* WHAT YOU SHOULD DO
When you reach the line with "- [Auth Service](#auth-service)" in the listing below, transcribe it and each line after it up to and including the line with "and Posts service*", exactly and with nothing else.

──────────────────────────────

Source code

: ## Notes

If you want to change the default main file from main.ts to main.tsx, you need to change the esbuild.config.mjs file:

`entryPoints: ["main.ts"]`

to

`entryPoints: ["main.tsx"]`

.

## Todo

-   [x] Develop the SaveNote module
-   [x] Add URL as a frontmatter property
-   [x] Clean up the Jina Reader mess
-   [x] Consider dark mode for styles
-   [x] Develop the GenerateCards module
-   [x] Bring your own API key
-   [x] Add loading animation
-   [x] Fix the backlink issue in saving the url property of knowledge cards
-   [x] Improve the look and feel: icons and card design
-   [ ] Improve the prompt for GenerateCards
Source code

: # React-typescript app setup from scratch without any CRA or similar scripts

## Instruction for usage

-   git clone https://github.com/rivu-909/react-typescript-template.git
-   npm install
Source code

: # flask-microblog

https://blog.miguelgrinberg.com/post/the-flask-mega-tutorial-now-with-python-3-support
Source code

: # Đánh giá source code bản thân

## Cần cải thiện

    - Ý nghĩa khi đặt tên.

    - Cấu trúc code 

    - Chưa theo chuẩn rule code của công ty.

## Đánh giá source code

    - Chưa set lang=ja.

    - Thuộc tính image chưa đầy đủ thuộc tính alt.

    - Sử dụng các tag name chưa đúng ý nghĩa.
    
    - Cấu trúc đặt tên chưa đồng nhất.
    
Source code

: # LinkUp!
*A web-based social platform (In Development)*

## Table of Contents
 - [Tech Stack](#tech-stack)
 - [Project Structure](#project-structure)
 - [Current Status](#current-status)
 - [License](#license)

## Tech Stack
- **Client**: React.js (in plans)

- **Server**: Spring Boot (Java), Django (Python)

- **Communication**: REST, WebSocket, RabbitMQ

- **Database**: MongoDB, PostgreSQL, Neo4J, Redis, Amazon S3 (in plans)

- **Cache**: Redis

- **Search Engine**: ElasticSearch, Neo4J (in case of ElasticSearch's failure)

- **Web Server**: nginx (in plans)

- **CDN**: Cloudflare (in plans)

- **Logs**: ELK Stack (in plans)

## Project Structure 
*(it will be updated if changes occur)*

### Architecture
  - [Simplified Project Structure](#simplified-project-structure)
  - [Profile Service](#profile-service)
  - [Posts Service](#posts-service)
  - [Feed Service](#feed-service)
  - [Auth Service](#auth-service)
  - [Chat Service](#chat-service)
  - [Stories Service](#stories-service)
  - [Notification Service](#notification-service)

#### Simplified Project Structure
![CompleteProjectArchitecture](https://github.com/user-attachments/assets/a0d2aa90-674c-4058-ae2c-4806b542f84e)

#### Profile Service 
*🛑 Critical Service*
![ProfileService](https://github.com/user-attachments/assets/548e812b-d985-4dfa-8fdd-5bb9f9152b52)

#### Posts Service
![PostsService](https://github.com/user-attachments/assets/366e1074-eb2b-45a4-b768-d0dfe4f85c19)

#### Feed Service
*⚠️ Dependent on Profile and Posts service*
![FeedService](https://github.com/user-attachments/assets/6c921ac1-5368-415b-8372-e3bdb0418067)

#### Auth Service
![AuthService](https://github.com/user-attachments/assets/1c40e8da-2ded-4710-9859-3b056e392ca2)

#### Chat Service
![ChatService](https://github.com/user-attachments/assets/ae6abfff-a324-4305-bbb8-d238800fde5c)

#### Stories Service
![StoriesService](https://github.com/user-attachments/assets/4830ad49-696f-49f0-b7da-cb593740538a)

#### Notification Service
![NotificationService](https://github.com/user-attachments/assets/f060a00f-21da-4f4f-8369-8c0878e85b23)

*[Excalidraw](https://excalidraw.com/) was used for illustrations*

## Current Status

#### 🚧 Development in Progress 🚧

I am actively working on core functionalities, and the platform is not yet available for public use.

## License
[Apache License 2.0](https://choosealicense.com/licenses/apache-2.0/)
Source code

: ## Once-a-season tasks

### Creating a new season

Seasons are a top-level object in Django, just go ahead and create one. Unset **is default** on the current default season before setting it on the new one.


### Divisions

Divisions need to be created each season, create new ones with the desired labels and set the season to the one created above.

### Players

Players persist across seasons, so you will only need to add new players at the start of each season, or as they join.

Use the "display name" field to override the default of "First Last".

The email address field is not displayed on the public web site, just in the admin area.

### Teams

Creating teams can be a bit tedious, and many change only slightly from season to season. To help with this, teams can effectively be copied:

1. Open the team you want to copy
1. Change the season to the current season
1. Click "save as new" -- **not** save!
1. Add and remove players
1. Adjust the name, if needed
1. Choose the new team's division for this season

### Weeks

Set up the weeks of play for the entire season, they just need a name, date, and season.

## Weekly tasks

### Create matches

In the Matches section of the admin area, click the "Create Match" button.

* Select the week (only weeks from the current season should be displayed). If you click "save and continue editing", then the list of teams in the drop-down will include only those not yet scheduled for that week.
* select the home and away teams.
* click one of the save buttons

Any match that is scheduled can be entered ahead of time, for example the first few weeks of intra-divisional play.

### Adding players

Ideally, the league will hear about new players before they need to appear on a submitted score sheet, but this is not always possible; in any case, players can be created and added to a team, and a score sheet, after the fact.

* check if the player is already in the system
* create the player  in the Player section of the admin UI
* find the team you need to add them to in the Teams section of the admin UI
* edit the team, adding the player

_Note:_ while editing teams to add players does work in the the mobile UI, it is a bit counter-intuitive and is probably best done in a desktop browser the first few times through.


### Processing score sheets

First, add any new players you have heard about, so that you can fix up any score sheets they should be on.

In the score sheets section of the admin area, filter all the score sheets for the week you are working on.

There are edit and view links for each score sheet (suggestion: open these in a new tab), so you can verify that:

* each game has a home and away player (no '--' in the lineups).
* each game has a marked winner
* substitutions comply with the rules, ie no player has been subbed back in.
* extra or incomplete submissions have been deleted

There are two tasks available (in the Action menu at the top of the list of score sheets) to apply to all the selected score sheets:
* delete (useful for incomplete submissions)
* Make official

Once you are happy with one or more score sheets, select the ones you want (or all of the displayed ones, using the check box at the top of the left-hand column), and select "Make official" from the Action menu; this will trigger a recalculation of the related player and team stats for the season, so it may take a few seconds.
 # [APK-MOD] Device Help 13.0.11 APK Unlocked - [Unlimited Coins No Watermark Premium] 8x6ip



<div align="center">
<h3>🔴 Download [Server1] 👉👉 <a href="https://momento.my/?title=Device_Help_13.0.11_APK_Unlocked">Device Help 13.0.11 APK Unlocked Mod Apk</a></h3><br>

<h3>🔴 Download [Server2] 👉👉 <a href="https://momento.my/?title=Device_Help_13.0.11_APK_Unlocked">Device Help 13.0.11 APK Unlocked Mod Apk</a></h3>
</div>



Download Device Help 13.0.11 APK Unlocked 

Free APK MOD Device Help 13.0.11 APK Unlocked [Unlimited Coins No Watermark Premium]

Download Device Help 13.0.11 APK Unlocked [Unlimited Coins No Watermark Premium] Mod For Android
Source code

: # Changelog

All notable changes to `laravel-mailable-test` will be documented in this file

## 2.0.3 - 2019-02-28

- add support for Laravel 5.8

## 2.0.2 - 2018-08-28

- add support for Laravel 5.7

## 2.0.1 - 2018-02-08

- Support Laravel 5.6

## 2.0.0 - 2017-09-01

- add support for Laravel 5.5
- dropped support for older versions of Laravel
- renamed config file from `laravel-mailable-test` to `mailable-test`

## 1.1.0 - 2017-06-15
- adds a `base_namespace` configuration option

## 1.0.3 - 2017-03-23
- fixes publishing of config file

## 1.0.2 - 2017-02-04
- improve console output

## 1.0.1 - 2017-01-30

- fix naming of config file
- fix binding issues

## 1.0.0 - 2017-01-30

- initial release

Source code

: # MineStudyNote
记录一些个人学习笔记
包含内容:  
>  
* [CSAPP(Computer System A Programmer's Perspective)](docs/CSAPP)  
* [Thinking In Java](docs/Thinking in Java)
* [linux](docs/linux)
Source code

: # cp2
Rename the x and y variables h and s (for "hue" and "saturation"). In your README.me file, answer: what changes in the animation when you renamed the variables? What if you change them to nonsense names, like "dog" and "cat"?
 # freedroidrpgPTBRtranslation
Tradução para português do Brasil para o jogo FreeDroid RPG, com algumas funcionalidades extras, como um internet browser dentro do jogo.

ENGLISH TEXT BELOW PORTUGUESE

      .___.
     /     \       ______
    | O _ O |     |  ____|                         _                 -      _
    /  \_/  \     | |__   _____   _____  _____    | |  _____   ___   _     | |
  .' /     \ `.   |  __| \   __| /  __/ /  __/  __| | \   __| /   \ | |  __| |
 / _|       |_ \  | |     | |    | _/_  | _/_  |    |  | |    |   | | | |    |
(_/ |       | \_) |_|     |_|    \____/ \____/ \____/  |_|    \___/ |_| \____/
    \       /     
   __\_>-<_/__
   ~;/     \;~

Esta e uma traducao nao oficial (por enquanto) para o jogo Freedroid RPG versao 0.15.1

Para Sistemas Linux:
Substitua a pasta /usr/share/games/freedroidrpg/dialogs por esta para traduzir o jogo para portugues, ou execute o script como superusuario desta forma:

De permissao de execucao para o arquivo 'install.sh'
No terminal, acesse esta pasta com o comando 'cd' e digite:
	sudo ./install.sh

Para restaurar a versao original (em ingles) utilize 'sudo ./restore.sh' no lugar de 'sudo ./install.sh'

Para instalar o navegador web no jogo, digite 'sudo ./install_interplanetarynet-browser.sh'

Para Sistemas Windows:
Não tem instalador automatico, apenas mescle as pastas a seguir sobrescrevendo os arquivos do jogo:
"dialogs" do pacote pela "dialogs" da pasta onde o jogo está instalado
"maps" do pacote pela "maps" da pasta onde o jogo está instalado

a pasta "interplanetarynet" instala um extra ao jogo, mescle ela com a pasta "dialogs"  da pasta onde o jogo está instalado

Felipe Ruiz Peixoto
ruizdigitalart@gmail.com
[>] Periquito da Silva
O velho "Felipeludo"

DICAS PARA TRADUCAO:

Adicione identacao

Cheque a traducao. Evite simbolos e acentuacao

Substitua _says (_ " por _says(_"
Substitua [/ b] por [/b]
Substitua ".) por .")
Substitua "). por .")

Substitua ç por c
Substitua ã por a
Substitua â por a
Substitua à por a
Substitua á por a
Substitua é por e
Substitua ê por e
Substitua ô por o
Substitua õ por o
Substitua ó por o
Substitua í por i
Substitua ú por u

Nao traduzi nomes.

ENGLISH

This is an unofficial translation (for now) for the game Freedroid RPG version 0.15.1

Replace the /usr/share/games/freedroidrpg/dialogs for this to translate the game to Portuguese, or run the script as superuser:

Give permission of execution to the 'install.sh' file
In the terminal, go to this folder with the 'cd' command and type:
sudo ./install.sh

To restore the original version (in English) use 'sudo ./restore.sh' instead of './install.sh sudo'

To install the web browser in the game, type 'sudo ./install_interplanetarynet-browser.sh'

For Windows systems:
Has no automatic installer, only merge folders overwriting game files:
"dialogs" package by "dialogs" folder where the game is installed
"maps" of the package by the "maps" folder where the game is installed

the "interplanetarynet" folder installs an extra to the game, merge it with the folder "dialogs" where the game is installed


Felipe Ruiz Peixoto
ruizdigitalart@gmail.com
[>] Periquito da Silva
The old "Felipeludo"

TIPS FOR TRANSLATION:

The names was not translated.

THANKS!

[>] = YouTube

──────────────────────────────

* OUTPUT
  - [Auth Service](#auth-service)
  - [Chat Service](#chat-service)
  - [Stories Service](#stories-service)
  - [Notification Service](#notification-service)

#### Simplified Project Structure
![CompleteProjectArchitecture](https://github.com/user-attachments/assets/a0d2aa90-674c-4058-ae2c-4806b542f84e)

#### Profile Service 
*🛑 Critical Service*
![ProfileService](https://github.com/user-attachments/assets/548e812b-d985-4dfa-8fdd-5bb9f9152b52)

#### Posts Service
![PostsService](https://github.com/user-attachments/assets/366e1074-eb2b-45a4-b768-d0dfe4f85c19)

#### Feed Service
*⚠️ Dependent on Profile and Posts service*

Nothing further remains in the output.